→ TASK DETAILS: Produce the records below again, word for word, but stop after the line that contains "DNSC6308: Optimization II".
** Opening AVAILABLE DATA block **
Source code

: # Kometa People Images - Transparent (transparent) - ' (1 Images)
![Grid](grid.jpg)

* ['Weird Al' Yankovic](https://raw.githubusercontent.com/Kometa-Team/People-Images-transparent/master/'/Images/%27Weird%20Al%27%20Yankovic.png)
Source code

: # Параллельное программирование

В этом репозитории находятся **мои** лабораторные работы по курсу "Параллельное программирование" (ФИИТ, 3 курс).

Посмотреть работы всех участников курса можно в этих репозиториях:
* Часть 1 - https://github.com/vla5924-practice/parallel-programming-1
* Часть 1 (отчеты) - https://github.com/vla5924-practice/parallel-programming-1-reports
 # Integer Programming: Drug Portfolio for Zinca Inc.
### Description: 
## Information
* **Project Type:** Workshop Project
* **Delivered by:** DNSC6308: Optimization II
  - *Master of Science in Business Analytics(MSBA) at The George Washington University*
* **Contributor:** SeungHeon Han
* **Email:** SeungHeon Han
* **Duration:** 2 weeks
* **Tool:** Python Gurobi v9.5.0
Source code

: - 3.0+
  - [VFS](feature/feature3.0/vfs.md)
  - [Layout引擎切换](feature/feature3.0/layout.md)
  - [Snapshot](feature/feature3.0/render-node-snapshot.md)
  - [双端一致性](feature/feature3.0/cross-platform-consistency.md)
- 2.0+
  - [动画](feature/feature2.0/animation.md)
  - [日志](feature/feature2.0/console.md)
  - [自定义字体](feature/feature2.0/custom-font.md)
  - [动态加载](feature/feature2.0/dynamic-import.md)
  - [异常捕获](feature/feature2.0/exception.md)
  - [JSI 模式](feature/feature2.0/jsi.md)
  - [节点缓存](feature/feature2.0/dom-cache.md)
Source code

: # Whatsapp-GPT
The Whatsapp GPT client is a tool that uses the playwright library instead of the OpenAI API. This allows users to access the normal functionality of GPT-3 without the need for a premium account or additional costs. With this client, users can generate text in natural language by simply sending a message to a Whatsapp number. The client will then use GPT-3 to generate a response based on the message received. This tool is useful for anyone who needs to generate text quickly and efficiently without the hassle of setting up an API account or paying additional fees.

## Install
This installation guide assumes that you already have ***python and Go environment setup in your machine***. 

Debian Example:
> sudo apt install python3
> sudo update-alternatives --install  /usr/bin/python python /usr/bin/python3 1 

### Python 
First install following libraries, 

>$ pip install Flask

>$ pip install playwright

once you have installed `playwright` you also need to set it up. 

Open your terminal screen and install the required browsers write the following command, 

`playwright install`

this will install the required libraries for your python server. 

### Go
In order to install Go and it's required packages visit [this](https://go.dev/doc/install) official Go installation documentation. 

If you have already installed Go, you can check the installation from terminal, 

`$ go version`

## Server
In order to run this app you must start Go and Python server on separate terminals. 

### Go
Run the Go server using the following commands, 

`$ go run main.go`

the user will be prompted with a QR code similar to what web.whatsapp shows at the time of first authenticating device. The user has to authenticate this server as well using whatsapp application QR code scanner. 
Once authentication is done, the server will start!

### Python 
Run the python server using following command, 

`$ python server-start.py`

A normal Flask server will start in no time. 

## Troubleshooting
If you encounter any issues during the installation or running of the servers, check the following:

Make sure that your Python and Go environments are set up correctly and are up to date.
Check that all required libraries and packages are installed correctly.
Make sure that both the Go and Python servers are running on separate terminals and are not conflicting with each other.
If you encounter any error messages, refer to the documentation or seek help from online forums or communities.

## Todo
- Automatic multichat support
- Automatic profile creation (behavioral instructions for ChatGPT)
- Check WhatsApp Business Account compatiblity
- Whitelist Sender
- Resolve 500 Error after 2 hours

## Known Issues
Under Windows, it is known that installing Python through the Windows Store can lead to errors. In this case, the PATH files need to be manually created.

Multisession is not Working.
** Closing AVAILABLE DATA block **
→ RESPONSE TO THIS TASK:
Source code

: # Kometa People Images - Transparent (transparent) - ' (1 Images)
![Grid](grid.jpg)

* ['Weird Al' Yankovic](https://raw.githubusercontent.com/Kometa-Team/People-Images-transparent/master/'/Images/%27Weird%20Al%27%20Yankovic.png)
Source code

: # Параллельное программирование

В этом репозитории находятся **мои** лабораторные работы по курсу "Параллельное программирование" (ФИИТ, 3 курс).

Посмотреть работы всех участников курса можно в этих репозиториях:
* Часть 1 - https://github.com/vla5924-practice/parallel-programming-1
* Часть 1 (отчеты) - https://github.com/vla5924-practice/parallel-programming-1-reports
 # Integer Programming: Drug Portfolio for Zinca Inc.
### Description: 
## Information
* **Project Type:** Workshop Project
* **Delivered by:** DNSC6308: Optimization II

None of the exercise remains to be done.